A NASA team tasked with fleshing out President Barack Obama’s overhaul of the nation’s human spaceflight program has briefed NASA Administrator Charles Bolden and his deputy on a deep space exploration plan that rejects some key assumptions of the president’s strategy but aligns with a version of the NASA authorization bill approved by the full Senate in August.

Dubbed the Human Exploration Framework Team (HEFT), the group of NASA field center employees spent four months looking at the hardware that would be needed to heed the president’s call for sending astronauts to an asteroid by 2025.

In outlining his proposal in April, Obama proposed spending up to five years and some $3 billion researching heavy-lift propulsion technologies before choosing a design for the United States’ first exploration-class rocket since Saturn 5. The president also reversed an earlier decision to cancel the Orion Crew Exploration Vehicle, directing NASA to use the capsule as the basis for a space station crew lifeboat.

In outlining a human asteroid mission that would launch several years past Obama’s 2025 deadline, the HEFT recommended NASA begin work immediately on a space shuttle-derived heavy-lift rocket, skipping the five years of exploratory research Obama proposed. A set of the HEFT’s charts, dated Sept. 2, were posted on the NASA Watch website.

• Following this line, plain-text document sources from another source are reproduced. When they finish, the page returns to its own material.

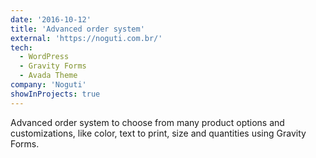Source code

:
```yaml
---
date: '2016-10-12'
title: 'Advanced order system'
external: 'https://noguti.com.br/'
tech:
  - WordPress
  - Gravity Forms
  - Avada Theme
company: 'Noguti'
showInProjects: true
---
```


Advanced order system to choose from many product options and customizations, like color, text to print, size and quantities using Gravity Forms.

“There is no benefit to delaying work” on the heavy-lifter, the charts say, adding that waiting until 2015 to select a basic design would limit NASA’s options and hamper exploration planning.

NASA spokesman Michael Braukus said Sept. 10 that Bolden, NASA Deputy Administrator Lori Garver and Doug Cooke, NASA associate administrator for exploration systems, have been briefed on the HEFT’s findings. He said no decisions have been made.

But the HEFT’s preliminary assessment found key elements of the president’s plans untenable and recommended NASA begin immediately building a space shuttle-derived heavy-lifter and retaining Orion for deep space missions, according to the briefing charts.

Before proposing a shuttle-derived design that represents NASA’s best choice for an exploration-class rocket capable of boosting 100 metric tons into orbit, the HEFT considered a heavy-lift design that would incorporate kerosene-fueled main engines and boosters of the sort the Obama administration has talked about developing under its $3 billion heavy-lift propulsion research initiative.

However, building such a rocket, the HEFT charts say, would cost more than NASA could afford without help from the U.S. Defense Department, which currently relies on the Russian-built RD-180 kerosene engine to power the Atlas 5 rocket.

The HEFT plan also incorporates the Orion crew capsule, but says building a crew lifeboat for the station “diverts near-term resources” that could be better aligned with advancing human space exploration beyond low Earth orbit. Instead, the HEFT proposes developing an Orion-derived direct-return capsule and a separate, in-house NASA effort to build an exploration spacecraft.

To pay for the architecture, the HEFT recommends focusing technology development on sending humans beyond low Earth orbit and drawing on proposed investments central to Obama’s vision  including flagship technology demonstrations, robotic precursor missions, heavy-lift propulsion technologies, exploration technology demonstrations and human research.

In August, the Senate approved a three-year NASA authorization bill that calls for spending $2.75 billion next year to begin building a heavy-lift launcher initially capable of delivering between 70 and 100 metric tons to low Earth orbit and continuing development of a crew vehicle for space exploration missions by 2016.

Former NASA Administrator Mike Griffin said in a Sept. 9 speech on Capitol Hill that the Senate bill should remove the 70 to 100 metric-ton minimum and retain language that requires an operational capability of at least 130 metric tons, though he said “150 metric tons would be enormously better, if we are to build the technical means for manned journeys to Mars in this century.”